It would be a relatively simple task to construct this sort of more detailed model, but properly determining all the rates would require extensive (presumably years-long) fieldwork. Thus, I'll leave this as an exercise for the reader.

Even though the models we discussed here are incomplete, they are informative. The big lesson is that the harvesting of Ramps from publicly accessible places is a nice example of a tragedy of the commons. There really isn't a harvesting percentage that can be used as a rule of thumb to tell people in the various forums.

If you have a large patch on your own land, then you can probably harvest a decent amount each year and the patch will never be at risk. Our hypothetical model [3] above might be able to tell us precisely how much of a population could be sustainably harvested, but without all the additional information it isn't worth worrying over. You can simply pay attention to how much you harvest and notice if the patch is dwindling or not from year to year. As it is your own patch, which you find valuable, you will adjust your personal harvest rate to allow the patch to prosper.

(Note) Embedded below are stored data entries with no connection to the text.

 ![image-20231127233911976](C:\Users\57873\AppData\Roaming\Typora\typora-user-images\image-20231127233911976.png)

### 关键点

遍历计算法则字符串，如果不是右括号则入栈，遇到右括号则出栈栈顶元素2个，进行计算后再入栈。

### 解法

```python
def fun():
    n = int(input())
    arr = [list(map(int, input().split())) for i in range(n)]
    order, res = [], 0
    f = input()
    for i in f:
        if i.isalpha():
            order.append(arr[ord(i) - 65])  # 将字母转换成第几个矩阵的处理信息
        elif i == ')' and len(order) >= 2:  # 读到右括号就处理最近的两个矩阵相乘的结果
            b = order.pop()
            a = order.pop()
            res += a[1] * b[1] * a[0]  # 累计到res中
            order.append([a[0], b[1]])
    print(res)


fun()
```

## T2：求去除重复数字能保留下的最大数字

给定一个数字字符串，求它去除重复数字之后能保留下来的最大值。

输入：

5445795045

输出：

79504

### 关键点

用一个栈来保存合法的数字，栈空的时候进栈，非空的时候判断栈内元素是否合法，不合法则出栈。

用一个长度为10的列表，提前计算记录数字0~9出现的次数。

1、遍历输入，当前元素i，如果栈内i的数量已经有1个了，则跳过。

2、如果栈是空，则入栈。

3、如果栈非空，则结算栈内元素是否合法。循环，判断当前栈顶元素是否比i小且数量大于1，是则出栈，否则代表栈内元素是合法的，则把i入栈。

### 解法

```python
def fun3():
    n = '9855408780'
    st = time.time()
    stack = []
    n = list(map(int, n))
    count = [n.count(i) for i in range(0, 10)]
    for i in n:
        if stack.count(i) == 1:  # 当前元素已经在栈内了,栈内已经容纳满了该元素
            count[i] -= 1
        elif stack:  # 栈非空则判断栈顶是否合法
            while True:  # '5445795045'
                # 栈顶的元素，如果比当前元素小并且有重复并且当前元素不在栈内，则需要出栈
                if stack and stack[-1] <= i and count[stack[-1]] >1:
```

Is there anything we can encourage foragers to do, aside from simply advising them to leave the plants alone? If you harvest only one leaf from each mature plant (never the last leaf, or from small plants), without disturbing the bulb and roots, then the plants will survive and spread each year. If everyone followed this rule, large patches of Ramps could be maintained in woodlands close to or even within large cities. Convincing people to do this will be a difficult task.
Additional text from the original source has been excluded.